Problem to work on ▸ The span to copy runs from the line containing "Example Usage" to the last line below. Copy it exactly, with nothing else.

Record extracts ▸
- Opening Delimiter -
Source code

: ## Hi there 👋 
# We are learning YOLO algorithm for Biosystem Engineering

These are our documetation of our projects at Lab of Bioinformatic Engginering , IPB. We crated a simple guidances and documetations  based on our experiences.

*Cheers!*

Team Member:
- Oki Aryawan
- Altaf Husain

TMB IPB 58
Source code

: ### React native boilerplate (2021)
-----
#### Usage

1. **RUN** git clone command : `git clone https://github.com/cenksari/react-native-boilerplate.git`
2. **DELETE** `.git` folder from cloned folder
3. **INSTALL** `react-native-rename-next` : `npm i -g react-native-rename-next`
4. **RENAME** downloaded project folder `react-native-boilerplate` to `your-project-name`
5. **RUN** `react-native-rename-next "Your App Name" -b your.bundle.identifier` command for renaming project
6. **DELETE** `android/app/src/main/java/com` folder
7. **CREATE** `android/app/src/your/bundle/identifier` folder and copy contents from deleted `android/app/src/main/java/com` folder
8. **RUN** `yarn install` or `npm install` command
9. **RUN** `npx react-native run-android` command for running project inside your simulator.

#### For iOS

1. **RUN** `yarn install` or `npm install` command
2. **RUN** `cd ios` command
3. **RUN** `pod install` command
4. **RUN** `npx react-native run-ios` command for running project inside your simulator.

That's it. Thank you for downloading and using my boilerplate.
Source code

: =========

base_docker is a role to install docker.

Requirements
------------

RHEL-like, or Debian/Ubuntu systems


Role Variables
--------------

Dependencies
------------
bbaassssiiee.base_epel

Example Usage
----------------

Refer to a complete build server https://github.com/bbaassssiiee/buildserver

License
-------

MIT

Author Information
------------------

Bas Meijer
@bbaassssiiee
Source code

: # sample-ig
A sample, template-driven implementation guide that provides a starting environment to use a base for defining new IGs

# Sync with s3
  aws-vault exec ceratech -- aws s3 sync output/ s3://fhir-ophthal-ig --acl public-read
- Closing Delimiter -
Written response ▸
Example Usage
----------------

Refer to a complete build server https://github.com/bbaassssiiee/buildserver

License
-------

MIT

Author Information
------------------

Bas Meijer
@bbaassssiiee
Source code

: # sample-ig
A sample, template-driven implementation guide that provides a starting environment to use a base for defining new IGs

# Sync with s3
  aws-vault exec ceratech -- aws s3 sync output/ s3://fhir-ophthal-ig --acl public-read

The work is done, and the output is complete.